● **THE PROBLEM**: The listing is to be duplicated in full, exactly as written.

● **DATA TO EXAMINE**:
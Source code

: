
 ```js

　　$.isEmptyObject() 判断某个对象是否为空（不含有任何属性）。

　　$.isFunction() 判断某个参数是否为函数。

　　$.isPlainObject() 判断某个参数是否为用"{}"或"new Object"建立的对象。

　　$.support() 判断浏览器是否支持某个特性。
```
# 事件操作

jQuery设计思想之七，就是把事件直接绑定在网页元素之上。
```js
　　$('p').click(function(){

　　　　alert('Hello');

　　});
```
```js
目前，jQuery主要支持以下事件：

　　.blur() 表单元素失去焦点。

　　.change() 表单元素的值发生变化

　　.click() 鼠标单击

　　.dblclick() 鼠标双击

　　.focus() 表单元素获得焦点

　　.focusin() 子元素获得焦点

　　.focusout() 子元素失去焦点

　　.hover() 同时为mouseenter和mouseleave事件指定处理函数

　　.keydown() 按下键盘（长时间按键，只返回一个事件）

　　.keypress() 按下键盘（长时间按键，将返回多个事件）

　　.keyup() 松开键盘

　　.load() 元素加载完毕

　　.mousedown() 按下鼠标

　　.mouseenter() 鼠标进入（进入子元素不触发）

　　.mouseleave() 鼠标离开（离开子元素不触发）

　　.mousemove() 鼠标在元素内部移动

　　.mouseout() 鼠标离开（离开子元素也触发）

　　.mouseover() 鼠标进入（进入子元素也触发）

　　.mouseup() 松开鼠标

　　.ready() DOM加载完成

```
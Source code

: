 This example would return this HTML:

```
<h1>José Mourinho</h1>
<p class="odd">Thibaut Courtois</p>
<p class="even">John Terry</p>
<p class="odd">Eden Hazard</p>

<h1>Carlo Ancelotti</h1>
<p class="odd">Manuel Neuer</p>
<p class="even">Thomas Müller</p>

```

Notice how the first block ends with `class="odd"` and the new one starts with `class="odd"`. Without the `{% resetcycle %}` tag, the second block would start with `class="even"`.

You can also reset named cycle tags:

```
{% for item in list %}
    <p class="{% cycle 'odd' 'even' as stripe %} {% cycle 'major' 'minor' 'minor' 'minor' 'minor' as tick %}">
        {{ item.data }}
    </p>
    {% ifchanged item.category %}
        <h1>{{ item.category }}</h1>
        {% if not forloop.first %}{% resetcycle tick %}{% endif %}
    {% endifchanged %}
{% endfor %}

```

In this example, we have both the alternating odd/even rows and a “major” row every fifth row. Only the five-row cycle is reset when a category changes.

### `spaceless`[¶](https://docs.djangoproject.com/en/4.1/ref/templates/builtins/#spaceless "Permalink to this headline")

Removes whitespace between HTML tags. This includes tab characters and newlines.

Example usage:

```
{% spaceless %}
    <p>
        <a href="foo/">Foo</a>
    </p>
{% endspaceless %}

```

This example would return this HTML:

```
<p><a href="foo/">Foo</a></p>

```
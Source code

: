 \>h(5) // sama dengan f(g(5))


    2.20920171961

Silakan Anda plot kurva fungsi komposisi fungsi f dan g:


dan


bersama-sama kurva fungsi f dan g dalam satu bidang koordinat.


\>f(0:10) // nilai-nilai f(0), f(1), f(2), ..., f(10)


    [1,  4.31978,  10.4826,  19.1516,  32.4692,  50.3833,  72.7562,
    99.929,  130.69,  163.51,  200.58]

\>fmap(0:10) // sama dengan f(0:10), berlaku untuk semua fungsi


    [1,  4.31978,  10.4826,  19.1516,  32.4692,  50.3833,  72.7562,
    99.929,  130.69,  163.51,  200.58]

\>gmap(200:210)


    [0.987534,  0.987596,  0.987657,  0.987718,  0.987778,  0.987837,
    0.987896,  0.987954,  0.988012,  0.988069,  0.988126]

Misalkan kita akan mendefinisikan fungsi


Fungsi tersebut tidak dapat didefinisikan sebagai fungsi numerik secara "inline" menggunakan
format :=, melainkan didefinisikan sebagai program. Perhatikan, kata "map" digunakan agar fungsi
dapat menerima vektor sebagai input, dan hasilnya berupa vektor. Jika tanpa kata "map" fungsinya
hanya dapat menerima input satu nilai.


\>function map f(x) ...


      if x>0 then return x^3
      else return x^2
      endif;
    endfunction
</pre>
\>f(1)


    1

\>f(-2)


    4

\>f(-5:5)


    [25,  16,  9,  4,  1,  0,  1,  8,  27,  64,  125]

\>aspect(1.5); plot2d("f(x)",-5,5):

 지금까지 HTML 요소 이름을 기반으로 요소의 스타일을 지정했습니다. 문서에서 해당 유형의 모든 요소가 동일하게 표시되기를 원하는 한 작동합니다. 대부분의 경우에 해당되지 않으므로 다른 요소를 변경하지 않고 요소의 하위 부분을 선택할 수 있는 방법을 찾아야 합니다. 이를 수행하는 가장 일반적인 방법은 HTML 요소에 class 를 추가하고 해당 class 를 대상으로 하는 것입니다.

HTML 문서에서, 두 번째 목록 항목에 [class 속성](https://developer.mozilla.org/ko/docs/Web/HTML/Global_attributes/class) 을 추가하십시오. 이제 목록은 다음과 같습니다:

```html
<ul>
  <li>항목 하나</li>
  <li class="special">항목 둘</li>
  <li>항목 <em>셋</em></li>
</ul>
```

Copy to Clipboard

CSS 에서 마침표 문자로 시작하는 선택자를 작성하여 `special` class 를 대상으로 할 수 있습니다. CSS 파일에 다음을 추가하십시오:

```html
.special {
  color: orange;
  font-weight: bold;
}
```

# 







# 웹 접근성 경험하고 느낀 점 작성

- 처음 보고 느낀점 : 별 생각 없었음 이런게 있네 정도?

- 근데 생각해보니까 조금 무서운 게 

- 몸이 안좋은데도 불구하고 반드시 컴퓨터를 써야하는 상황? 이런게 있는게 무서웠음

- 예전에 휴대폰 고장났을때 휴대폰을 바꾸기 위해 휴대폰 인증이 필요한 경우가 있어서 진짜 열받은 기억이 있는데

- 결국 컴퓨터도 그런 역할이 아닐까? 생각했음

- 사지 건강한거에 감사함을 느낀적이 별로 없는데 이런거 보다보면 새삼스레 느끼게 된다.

● **TASK ANSWER**:
Source code

:
 ```js

　　$.isEmptyObject() 判断某个对象是否为空（不含有任何属性）。

　　$.isFunction() 判断某个参数是否为函数。

　　$.isPlainObject() 判断某个参数是否为用"{}"或"new Object"建立的对象。

　　$.support() 判断浏览器是否支持某个特性。
```
# 事件操作

jQuery设计思想之七，就是把事件直接绑定在网页元素之上。
```js
　　$('p').click(function(){

　　　　alert('Hello');

　　});
```
```js
目前，jQuery主要支持以下事件：

　　.blur() 表单元素失去焦点。

　　.change() 表单元素的值发生变化

　　.click() 鼠标单击

　　.dblclick() 鼠标双击

　　.focus() 表单元素获得焦点

　　.focusin() 子元素获得焦点

　　.focusout() 子元素失去焦点

　　.hover() 同时为mouseenter和mouseleave事件指定处理函数

　　.keydown() 按下键盘（长时间按键，只返回一个事件）

　　.keypress() 按下键盘（长时间按键，将返回多个事件）

　　.keyup() 松开键盘

　　.load() 元素加载完毕

　　.mousedown() 按下鼠标

　　.mouseenter() 鼠标进入（进入子元素不触发）

　　.mouseleave() 鼠标离开（离开子元素不触发）

　　.mousemove() 鼠标在元素内部移动

　　.mouseout() 鼠标离开（离开子元素也触发）

　　.mouseover() 鼠标进入（进入子元素也触发）

　　.mouseup() 松开鼠标

　　.ready() DOM加载完成

```
Source code

: This example would return this HTML:

```
<h1>José Mourinho</h1>
<p class="odd">Thibaut Courtois</p>
<p class="even">John Terry</p>
<p class="odd">Eden Hazard</p>

<h1>Carlo Ancelotti</h1>
<p class="odd">Manuel Neuer</p>
<p class="even">Thomas Müller</p>

```

Notice how the first block ends with `class="odd"` and the new one starts with `class="odd"`. Without the `{% resetcycle %}` tag, the second block would start with `class="even"`.

You can also reset named cycle tags:

```
{% for item in list %}
    <p class="{% cycle 'odd' 'even' as stripe %} {% cycle 'major' 'minor' 'minor' 'minor' 'minor' as tick %}">
        {{ item.data }}
    </p>
    {% ifchanged item.category %}
        <h1>{{ item.category }}</h1>
        {% if not forloop.first %}{% resetcycle tick %}{% endif %}
    {% endifchanged %}
{% endfor %}

```

In this example, we have both the alternating odd/even rows and a “major” row every fifth row. Only the five-row cycle is reset when a category changes.

### `spaceless`[¶](https://docs.djangoproject.com/en/4.1/ref/templates/builtins/#spaceless "Permalink to this headline")

Removes whitespace between HTML tags. This includes tab characters and newlines.

Example usage:

```
{% spaceless %}
    <p>
        <a href="foo/">Foo</a>
    </p>
{% endspaceless %}

```

This example would return this HTML:

```
<p><a href="foo/">Foo</a></p>

```
Source code

: \>h(5) // sama dengan f(g(5))


    2.20920171961

Silakan Anda plot kurva fungsi komposisi fungsi f dan g:


dan


bersama-sama kurva fungsi f dan g dalam satu bidang koordinat.


\>f(0:10) // nilai-nilai f(0), f(1), f(2), ..., f(10)


    [1,  4.31978,  10.4826,  19.1516,  32.4692,  50.3833,  72.7562,
    99.929,  130.69,  163.51,  200.58]

\>fmap(0:10) // sama dengan f(0:10), berlaku untuk semua fungsi


    [1,  4.31978,  10.4826,  19.1516,  32.4692,  50.3833,  72.7562,
    99.929,  130.69,  163.51,  200.58]

\>gmap(200:210)


    [0.987534,  0.987596,  0.987657,  0.987718,  0.987778,  0.987837,
    0.987896,  0.987954,  0.988012,  0.988069,  0.988126]

Misalkan kita akan mendefinisikan fungsi


Fungsi tersebut tidak dapat didefinisikan sebagai fungsi numerik secara "inline" menggunakan
format :=, melainkan didefinisikan sebagai program. Perhatikan, kata "map" digunakan agar fungsi
dapat menerima vektor sebagai input, dan hasilnya berupa vektor. Jika tanpa kata "map" fungsinya
hanya dapat menerima input satu nilai.


\>function map f(x) ...


      if x>0 then return x^3
      else return x^2
      endif;
    endfunction
</pre>
\>f(1)


    1

\>f(-2)


    4

\>f(-5:5)


    [25,  16,  9,  4,  1,  0,  1,  8,  27,  64,  125]

\>aspect(1.5); plot2d("f(x)",-5,5):

 지금까지 HTML 요소 이름을 기반으로 요소의 스타일을 지정했습니다. 문서에서 해당 유형의 모든 요소가 동일하게 표시되기를 원하는 한 작동합니다. 대부분의 경우에 해당되지 않으므로 다른 요소를 변경하지 않고 요소의 하위 부분을 선택할 수 있는 방법을 찾아야 합니다. 이를 수행하는 가장 일반적인 방법은 HTML 요소에 class 를 추가하고 해당 class 를 대상으로 하는 것입니다.

HTML 문서에서, 두 번째 목록 항목에 [class 속성](https://developer.mozilla.org/ko/docs/Web/HTML/Global_attributes/class) 을 추가하십시오. 이제 목록은 다음과 같습니다:

```html
<ul>
  <li>항목 하나</li>
  <li class="special">항목 둘</li>
  <li>항목 <em>셋</em></li>
</ul>
```

Copy to Clipboard

CSS 에서 마침표 문자로 시작하는 선택자를 작성하여 `special` class 를 대상으로 할 수 있습니다. CSS 파일에 다음을 추가하십시오:

```html
.special {
  color: orange;
  font-weight: bold;
}
```

# 







# 웹 접근성 경험하고 느낀 점 작성

- 처음 보고 느낀점 : 별 생각 없었음 이런게 있네 정도?

- 근데 생각해보니까 조금 무서운 게 

- 몸이 안좋은데도 불구하고 반드시 컴퓨터를 써야하는 상황? 이런게 있는게 무서웠음

- 예전에 휴대폰 고장났을때 휴대폰을 바꾸기 위해 휴대폰 인증이 필요한 경우가 있어서 진짜 열받은 기억이 있는데

- 결국 컴퓨터도 그런 역할이 아닐까? 생각했음

- 사지 건강한거에 감사함을 느낀적이 별로 없는데 이런거 보다보면 새삼스레 느끼게 된다.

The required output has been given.